I remember the day we found out we were going to have our first baby. So many feelings overwhelmed me....pure happiness at the top, excited, scared, nervous and such eager anticipation of what was to come. We had waited a long time for her. By the time she got to us...eleven years to be exact. I remember, while we were waiting all those years, we watched, what seemed like, everyone around us having babies. Starting families. But Gary and I waited. And waited. But when we finally decided it was time to have our own baby, we were blessed, oh so blessed by God.

I remember the day at our ultrasound, waiting to find out what we would be having! I was SURE it was a boy. And I was soooo excited. Nope, I was wrong, it was a girl. In that moment, I heard myself say out loud, "a daughter". Hard for me to admit and even believe now, but I never had this longing for a daughter. I know, strange huh? I REALLY wanted a boy. I have no idea why. But in that moment, that one moment that I heard "a girl", that all changed. Suddenly, all I wanted was our daughter. I dreamed of all to come with the joy of having a daughter. That time truly gave meaning to the fact of God knowing what is best for us. Because what was best for us was to have a little girl.
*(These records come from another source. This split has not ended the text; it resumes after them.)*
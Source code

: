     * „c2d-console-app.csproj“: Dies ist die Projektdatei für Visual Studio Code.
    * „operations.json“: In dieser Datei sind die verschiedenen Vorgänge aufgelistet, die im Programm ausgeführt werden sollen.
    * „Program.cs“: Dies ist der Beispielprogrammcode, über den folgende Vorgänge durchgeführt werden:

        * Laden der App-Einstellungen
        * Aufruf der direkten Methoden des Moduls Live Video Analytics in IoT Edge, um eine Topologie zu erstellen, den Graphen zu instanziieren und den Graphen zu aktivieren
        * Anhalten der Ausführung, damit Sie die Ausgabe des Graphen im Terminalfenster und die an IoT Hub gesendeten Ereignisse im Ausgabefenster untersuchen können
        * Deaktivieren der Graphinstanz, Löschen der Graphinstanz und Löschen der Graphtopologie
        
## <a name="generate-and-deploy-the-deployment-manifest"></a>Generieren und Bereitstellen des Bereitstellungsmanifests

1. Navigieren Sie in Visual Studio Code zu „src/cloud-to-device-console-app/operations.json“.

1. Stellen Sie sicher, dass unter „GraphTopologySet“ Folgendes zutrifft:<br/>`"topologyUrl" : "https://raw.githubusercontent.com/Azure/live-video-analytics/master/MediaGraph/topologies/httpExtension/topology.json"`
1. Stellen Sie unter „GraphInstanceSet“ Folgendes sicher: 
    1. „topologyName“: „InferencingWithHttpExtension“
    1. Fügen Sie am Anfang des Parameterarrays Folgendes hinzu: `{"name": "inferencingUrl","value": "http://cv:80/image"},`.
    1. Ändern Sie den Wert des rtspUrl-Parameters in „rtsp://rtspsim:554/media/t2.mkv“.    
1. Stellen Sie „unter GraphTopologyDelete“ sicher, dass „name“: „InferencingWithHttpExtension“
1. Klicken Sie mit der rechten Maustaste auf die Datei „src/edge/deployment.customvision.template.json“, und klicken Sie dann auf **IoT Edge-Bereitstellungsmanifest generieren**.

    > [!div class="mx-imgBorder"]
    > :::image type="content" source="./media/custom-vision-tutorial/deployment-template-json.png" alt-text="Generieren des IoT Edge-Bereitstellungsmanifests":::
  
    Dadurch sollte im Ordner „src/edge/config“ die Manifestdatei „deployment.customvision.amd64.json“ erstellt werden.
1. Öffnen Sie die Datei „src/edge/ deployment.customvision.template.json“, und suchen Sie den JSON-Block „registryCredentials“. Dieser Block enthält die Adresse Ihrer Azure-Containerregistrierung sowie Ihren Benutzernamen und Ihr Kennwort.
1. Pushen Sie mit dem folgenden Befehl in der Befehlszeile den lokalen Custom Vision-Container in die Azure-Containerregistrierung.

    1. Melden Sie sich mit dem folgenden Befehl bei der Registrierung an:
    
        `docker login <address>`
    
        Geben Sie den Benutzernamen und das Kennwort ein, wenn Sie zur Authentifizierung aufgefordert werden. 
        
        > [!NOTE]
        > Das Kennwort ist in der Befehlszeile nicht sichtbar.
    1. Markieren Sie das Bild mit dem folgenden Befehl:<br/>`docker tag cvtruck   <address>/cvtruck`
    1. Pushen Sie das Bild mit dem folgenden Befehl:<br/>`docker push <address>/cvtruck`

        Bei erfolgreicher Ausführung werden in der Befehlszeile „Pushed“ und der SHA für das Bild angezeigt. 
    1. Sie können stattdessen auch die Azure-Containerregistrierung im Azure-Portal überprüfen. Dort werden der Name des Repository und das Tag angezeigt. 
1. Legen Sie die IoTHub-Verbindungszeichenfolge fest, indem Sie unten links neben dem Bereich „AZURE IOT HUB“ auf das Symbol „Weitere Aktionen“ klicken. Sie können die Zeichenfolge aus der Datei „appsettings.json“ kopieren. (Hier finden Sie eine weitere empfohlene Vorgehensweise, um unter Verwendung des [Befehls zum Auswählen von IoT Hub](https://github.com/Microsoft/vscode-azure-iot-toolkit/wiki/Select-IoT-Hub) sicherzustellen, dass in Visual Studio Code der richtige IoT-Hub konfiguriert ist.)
Rachel is SUCH a girl. She is all girl. She loves dresses, painting her nails, putting clips in her hair, "lipstick" (aka lipgloss) and all the stereotypical things little girls love. She is my heart. I sit and try to file away in my brain these times we have together. The love she gives me so freely, so fully. Hearing her tell me "I love you mommy" will always melt my heart. I try to file these away, because I know the day is coming. The day as it often does for mothers and daughters when I may not be so lucky to hear all of those things so often. I am sure we will "butt heads" often in her teenage years. Yet, I know it is all part of the package. The package of having a mother daughter relationship. I will need to remind myself of that in the future for sure.

But until then, I will sit back and enjoy this perfect little package.....our daughter. I love you Rachel, more than you will ever know!!!

Sunday, February 22, 2009

JT Brown




(Some adorable pics by my awesome friend (and photographer!!!) Sarah!!!! Thanks Sarah!)



Joshua Thomas Brown, I love you!!! On July 29th 2005, we were given the wonderful gift of our son! Gary and I both really like the name Joshua, so it was. And then, Thomas was given after my dad. My dad passed away when I was just four months old, so I never knew him. But he left me with my name. Not just my last name, but my whole name as he named me. It may seem strange but, still to this day after nearly 38 years, I hold onto that. So I was able to do the same, and give our son a name after his grandpa, who I am sure is with him always. And so everytime I call him JT or hear someone else do so, I think of my father and smile to myself.

JT is the most intense child I know. He does everything intense. He can be the most stubborn little man one second and literally the next, he is like jelly melting into your arms giving you love. He has a heart of gold. He really does. Despite the fact that he likes to yell and hit his sister (such fun in our house), he loves to hug her and is always thinking of her. He will ask often during the day, "is it time for Wachel to come home yet?" When I tell him, not yet, he gives a "ohhhhhh..." in disatisfaction as he looks down at the ground. Then he will quickly ask "is it now mama?" or "in a few minutes wight?" He is in total awe of her. He really is. Last week, as I was getting ready to go pick up Rachel and her sweet friend from school, JT went into the fridge and got out two cheese sticks. Then, he promptly went to Rachel's room. He returned with two princess toys. He then told me, very intently, "I got theeeese for Wachel and Gwacie so they have something to eat and play with on the way home!" Well, as you can imagine, that made my heart melt in every way!

That is what he does. He makes your heart melt. Whether it is his sleepy self dragging his little body into bed next to you at 5:30 in the morning to say "I love you....I lay next to you" or the way his face lights up every night when his daddy comes through the door, or even after he has been naughty and has to say "sowwy" to you, your heart melts. I cannot imagine our lives without him or his love. I love you Joshua Thomas Brown!!!